Após derrubar a mulher atirou na granada, que explodiu sem ferir ninguém, o que
provava que a resistente não teria sido perigosa para o grupo de marines (que
eram vários e estavam armados).
Chris encarna o modelo de militar da
maior parte dos países. Místico e supersticioso, atribui a Deus a precisão de
seus tiros, porque Ele sabe que seus alvos representam o mal e guia com seu
infinito poder os projéteis mesmo ao longo de milhares de yards e complexas trajetórias. Fanático racista, considera suas
vítimas selvagens e sujas (dirty savages).
Munido de uma convicção forte, forjada na fidelidade ao cristianismo, só tem
algo do que se arrepender: não ter podido executar ainda mais inimigos.

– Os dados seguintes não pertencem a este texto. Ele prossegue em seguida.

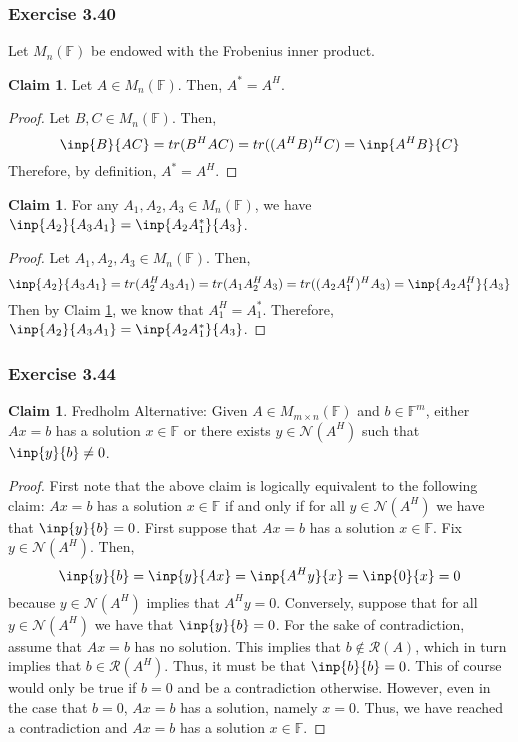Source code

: \documentclass[letterpaper,12pt]{article}
\theoremstyle{definition}
\newtheorem{claim}[theorem]{Claim}
\begin{document}
\subsubsection*{Exercise 3.40}
Let $M_n (\mathbb{F})$ be endowed with the Frobenius inner product.
\begin{claim}\label{clm340}
	Let $A \in M_n (\mathbb{F})$. Then, $A^* = A^H$. 
\end{claim}
\begin{proof}
	Let $B, C \in M_n (\mathbb{F})$. Then, 
	\begin{equation}
	\inp{B}{AC} = tr(B^HAC) = tr((A^HB)^H C) = \inp{A^HB}{C}
	\end{equation}
	Therefore, by definition, $A^* = A^H$.
\end{proof}

\begin{claim}
	For any $A_1, A_2, A_3 \in M_n(\mathbb{F})$, we have $\inp{A_2}{A_3A_1} = \inp{A_2 A_1^*}{A_3}$.
\end{claim}
\begin{proof}
	Let $A_1, A_2, A_3 \in M_n(\mathbb{F})$. Then,
	\begin{equation}
		\inp{A_2}{A_3A_1} = tr(A_2^H A_3A_1) = tr(A_1 A_2^H A_3)= tr( (A_2 A_1^H)^H A_3) = \inp{A_2 A_1^H}{A_3}
	\end{equation}
	Then by Claim \ref{clm340}, we know that $A_1^H = A_1^*$. Therefore, $\inp{A_2}{A_3A_1} = \inp{A_2 A_1^*}{A_3}$.
\end{proof}

\subsubsection*{Exercise 3.44}
\begin{claim}
	Fredholm Alternative: Given $A \in M_{m\times n} (\mathbb{F})$ and $b \in \mathbb{F}^m$, either $Ax=b$ has a solution $x \in \mathbb{F}$ or there exists $y \in \mathscr{N}(A^H)$ such that $\inp{y}{b} \neq 0 $.
\end{claim}
\begin{proof}
	First note that the above claim is logically equivalent to the following claim: $Ax=b$ has a solution $x \in \mathbb{F}$ if and only if for all $y \in \mathscr{N}(A^H)$ we have that $\inp{y}{b} =0 $. First suppose that $Ax=b$ has a solution $x \in \mathbb{F}$. Fix $y \in \mathscr{N}(A^H)$.  Then, 
	\begin{equation}
	\inp{y}{b} = \inp{y}{Ax} = \inp{A^Hy}{x} = \inp{0}{x} = 0
	\end{equation}
	because $y \in \mathscr{N}(A^H)$ implies that $A^Hy = 0$. Conversely, suppose that for all $y \in \mathscr{N}(A^H)$ we have that $\inp{y}{b} =0 $. For the sake of contradiction, assume that $Ax=b$ has no solution. This implies that $b \not\in \mathscr{R}(A)$, which in turn implies that $b \in \mathscr{R}(A^H)$. Thus, it must be that $\inp{b}{b} = 0$.  This of course would only be true if $b=0$ and be a contradiction otherwise. However, even in the case that $b=0$, $Ax=b$ has a solution, namely $x=0$. Thus, we have reached a contradiction and $Ax=b$ has a solution $x \in \mathbb{F}$.
\end{proof}
\end{document}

Kyle interveio ativamente na segunda
batalha de Fallujah (dezembro de 2004), onde executou 40 iraquianos que
defendiam posições civis de um ataque dos fuzileiros americanos nas ruas da
cidade. Sua fama, porém, deslanchou durante um dos vários ataques americanos a Ramadi, onde os resistentes
identificaram o sniper e o chamaram
“O Demônio de Ramadi”. As forças de defesa de Iraque colocaram sua cabeça a
prêmio (equivalente a 20.000 dólares), mas o criminoso serial nunca foi
atingido.
Ele retirou-se da marinha em 2009, e
montou uma empresa de consultoria para treinar snipers policiais e militares, e dar segurança privada a quem paguasse
suas tarifas. Ao deixar a US Navy
argumentou que tinha de cuidar mais da sua família.
O Assassino não está Só
A figura de Kyle produziu diversas
reações. Ele foi premiado pelo Pentágono, elogiado por jornalistas militares e
policiais, e reverenciado por alguns setores fascistoides do lumpen americano. Para os conservadores
menos truculentos, foi uma surpresa que Chris não manifestasse nenhuma tristeza
pela morte de suas vítimas. Somente para alguns liberais e para a pequena
esquerda americana, sua mórbida necessidade de vangloriar-se de seus crimes
mereceu alguns mornos sinais de desprezo.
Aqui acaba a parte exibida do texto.